Mambasa, situé à environ 165 kilomètres de Bunia dans la province de l’Ituri, fait face à une nouvelle vague de déplacements de population. Des milliers de personnes fuient depuis plusieurs jours les attaques répétées attribuées aux rebelles des Forces démocratiques alliées (ADF) dans plusieurs localités périphériques du territoire.
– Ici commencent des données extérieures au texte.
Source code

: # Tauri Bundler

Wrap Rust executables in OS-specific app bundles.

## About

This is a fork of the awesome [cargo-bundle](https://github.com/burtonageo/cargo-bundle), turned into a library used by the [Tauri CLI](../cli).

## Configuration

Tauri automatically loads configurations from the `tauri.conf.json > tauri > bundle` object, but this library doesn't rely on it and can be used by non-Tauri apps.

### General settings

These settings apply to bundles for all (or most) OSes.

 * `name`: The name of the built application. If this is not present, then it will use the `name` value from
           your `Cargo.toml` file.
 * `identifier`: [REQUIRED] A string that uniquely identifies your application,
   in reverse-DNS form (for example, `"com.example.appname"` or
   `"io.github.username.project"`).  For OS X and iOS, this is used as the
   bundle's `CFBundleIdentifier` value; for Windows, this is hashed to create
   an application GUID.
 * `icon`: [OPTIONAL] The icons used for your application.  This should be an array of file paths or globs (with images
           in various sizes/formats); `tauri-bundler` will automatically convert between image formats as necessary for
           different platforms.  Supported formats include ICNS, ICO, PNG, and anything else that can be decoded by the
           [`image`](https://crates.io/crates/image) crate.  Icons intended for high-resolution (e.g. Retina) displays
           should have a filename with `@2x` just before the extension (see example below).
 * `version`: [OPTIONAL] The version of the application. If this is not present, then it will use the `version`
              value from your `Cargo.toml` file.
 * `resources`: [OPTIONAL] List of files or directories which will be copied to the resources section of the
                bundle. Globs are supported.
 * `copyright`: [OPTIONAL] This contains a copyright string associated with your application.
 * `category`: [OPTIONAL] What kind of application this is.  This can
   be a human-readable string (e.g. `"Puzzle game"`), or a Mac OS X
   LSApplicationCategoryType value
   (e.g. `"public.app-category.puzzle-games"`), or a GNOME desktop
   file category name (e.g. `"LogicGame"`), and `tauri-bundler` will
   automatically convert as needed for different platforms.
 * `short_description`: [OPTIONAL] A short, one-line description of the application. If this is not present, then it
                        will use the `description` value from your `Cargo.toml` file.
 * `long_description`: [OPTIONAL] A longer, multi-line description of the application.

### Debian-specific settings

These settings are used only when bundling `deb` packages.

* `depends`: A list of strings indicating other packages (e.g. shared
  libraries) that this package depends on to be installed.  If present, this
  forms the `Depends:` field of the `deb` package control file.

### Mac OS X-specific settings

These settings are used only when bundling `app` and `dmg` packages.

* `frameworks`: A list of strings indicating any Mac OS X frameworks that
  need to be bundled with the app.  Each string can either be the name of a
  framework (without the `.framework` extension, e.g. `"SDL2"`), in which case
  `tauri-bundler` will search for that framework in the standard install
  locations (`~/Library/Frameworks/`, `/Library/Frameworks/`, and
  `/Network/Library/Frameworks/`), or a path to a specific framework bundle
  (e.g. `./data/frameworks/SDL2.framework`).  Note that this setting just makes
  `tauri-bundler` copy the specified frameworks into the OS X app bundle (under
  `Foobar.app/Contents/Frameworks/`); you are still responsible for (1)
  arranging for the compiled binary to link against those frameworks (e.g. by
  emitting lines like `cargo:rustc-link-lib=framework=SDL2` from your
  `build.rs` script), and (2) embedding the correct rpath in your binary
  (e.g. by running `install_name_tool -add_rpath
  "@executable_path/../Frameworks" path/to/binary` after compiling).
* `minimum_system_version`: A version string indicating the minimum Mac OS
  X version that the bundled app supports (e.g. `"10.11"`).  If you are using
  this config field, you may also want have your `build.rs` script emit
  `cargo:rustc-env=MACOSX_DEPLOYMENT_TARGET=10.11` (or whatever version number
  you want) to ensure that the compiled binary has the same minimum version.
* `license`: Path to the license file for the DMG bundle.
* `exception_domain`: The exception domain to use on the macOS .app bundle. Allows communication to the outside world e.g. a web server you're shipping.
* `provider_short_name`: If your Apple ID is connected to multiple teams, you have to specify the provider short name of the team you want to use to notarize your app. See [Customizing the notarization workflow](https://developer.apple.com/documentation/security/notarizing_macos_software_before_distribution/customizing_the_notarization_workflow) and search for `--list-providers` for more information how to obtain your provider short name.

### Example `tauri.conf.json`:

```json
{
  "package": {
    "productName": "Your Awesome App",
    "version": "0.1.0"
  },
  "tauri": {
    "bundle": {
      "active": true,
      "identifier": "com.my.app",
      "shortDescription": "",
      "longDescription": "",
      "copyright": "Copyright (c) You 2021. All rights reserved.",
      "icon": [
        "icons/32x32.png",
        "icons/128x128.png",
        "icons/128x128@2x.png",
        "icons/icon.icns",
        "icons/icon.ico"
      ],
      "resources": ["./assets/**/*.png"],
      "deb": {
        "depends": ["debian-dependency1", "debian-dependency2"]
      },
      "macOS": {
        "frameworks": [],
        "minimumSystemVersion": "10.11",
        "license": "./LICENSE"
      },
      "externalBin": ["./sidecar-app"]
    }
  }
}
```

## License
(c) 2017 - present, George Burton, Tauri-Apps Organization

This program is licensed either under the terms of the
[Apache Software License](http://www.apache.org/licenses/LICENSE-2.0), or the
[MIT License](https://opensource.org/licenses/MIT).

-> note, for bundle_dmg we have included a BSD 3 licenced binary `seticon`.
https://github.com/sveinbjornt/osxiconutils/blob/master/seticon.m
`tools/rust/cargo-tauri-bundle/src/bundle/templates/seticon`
Selon des sources locales, ces populations cherchent refuge principalement à Mambasa-centre, chef-lieu du territoire, mais également dans les centres de négoce de Teturi, Luemba et Biakato. Face à l’insécurité persistante, de nombreuses familles ont quitté leurs villages dans la précipitation, abandonnant derrière elles leurs biens, leurs habitations et leurs moyens de subsistance.
L’arrivée massive des déplacés exerce une forte pression sur les capacités d’accueil déjà limitées de la région. Plusieurs familles passent désormais la nuit à la belle étoile, tandis que d’autres trouvent refuge dans des salles de classe ou sur les vérandas de particuliers.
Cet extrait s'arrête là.